Italian transport company, 2000–2013

Metronapoli SpA was an Italian company responsible for the provision of public transport in the city of Naples, and its primary function was the operation and maintenance of the Naples Metro system. It was founded on 26 July 2000 and became operational on 1 February 2001. Metronapoli was a fully state-controlled joint-stock corporation. Its functions were absorbed by Azienda Napoletana Mobilità s.p.a. (ANM) on 1 November 2013.

Metronapoli was a subsidiary company controlled by two organisations, initially three. From 2001 to 2005, the Comune di Napoli (City of Naples government) had a 51% holding stake in the company shares, giving them a controlling ownership, while Trenitalia held a 38% stake and ANM held the remaining 11%. Trenitalia sold its shares to the municipal government in November 2005, and at the end of 2005 the latter's stake had grown to 99%, with just 1% owned by ANM.
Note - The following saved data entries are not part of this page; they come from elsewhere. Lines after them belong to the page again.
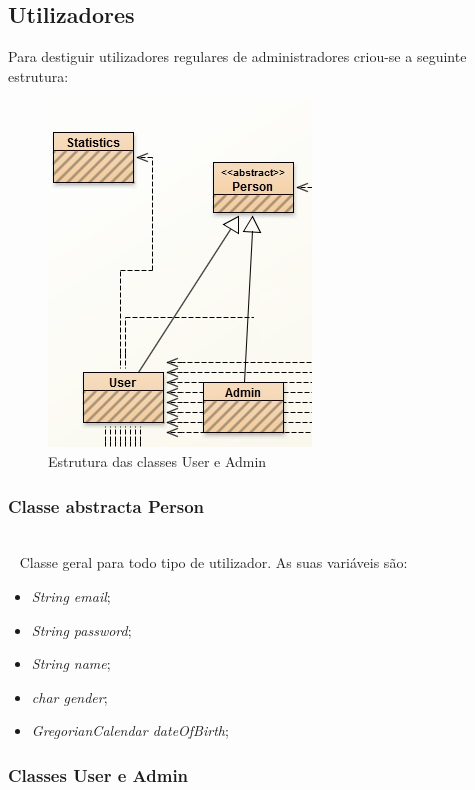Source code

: \documentclass[10pt,notitlepage]{article}
\begin{document}
\subsection{Utilizadores}
Para destiguir utilizadores regulares de administradores criou-se a seguinte estrutura:
~\\
\begin{figure}[htb]
\centering
\includegraphics[scale=0.6]{Statsfinal.jpg}
\caption{Estrutura das classes User e Admin}
\end{figure}


\subsubsection{Classe abstracta Person}

~\\~
Classe geral para todo tipo de utilizador. As suas variáveis são:
\begin{itemize}
\item \textit{String email};
\item \textit{String password};
\item \textit{String name};
\item \textit{char gender};
\item \textit{GregorianCalendar dateOfBirth};
\end{itemize}

\subsubsection{Classes User e Admin}
\end{document}
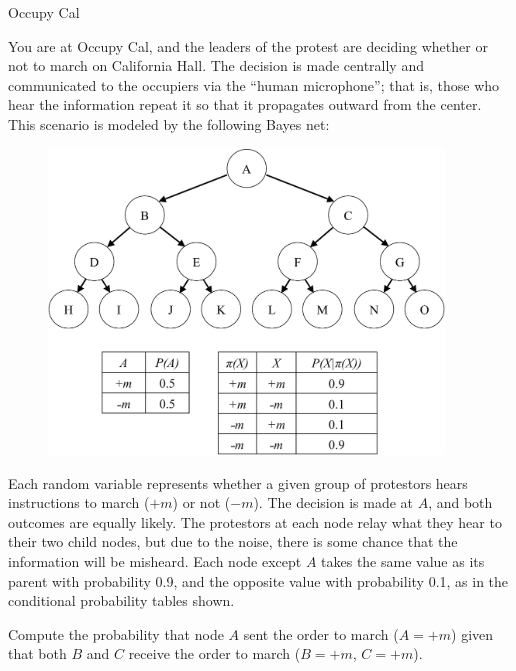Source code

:\begin{problem}[14]{Occupy Cal}

You are at Occupy Cal, and the leaders of the protest are deciding whether or not to march on California Hall. The decision is made centrally and communicated to the occupiers via the ``human microphone''; that is, those who hear the information repeat it so that it propagates outward from the center. This scenario is modeled by the following Bayes net:

\vspace{5mm}
\begin{figure}[htp]
\centering
\includegraphics[width=105mm]{figures/tree-labeled-tables-crop.pdf}
\end{figure}
\vspace{5mm}

Each random variable represents whether a given group of protestors hears instructions to march ($+m$) or not ($-m$). The decision is made at $A$, and both outcomes are equally likely. The protestors at each node relay what they hear to their two child nodes, but due to the noise, there is some chance that the information will be misheard. Each node except $A$ takes the same value as its parent with probability 0.9, and the opposite value with probability 0.1, as in the conditional probability tables shown.

\begin{question}[2] Compute the probability that node $A$ sent the order to march ($A = +m$) given that both $B$ and $C$ receive the order to march ($B=+m$, $C=+m$). \\
\end{question}


\end{problem}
Metronapoli operated the transport services and maintenance of Line 1 and Line 6 of the metro system, as well as the four funicular railways (Central Funicular, Chiaia Funicular, Mergellina Funicular and Montesanto Funicular).

Metronapoli also operated Line 2, a commuter rail line, from 2001 until 2005. Operation of line 2 was taken over by Trenitalia in November 2005.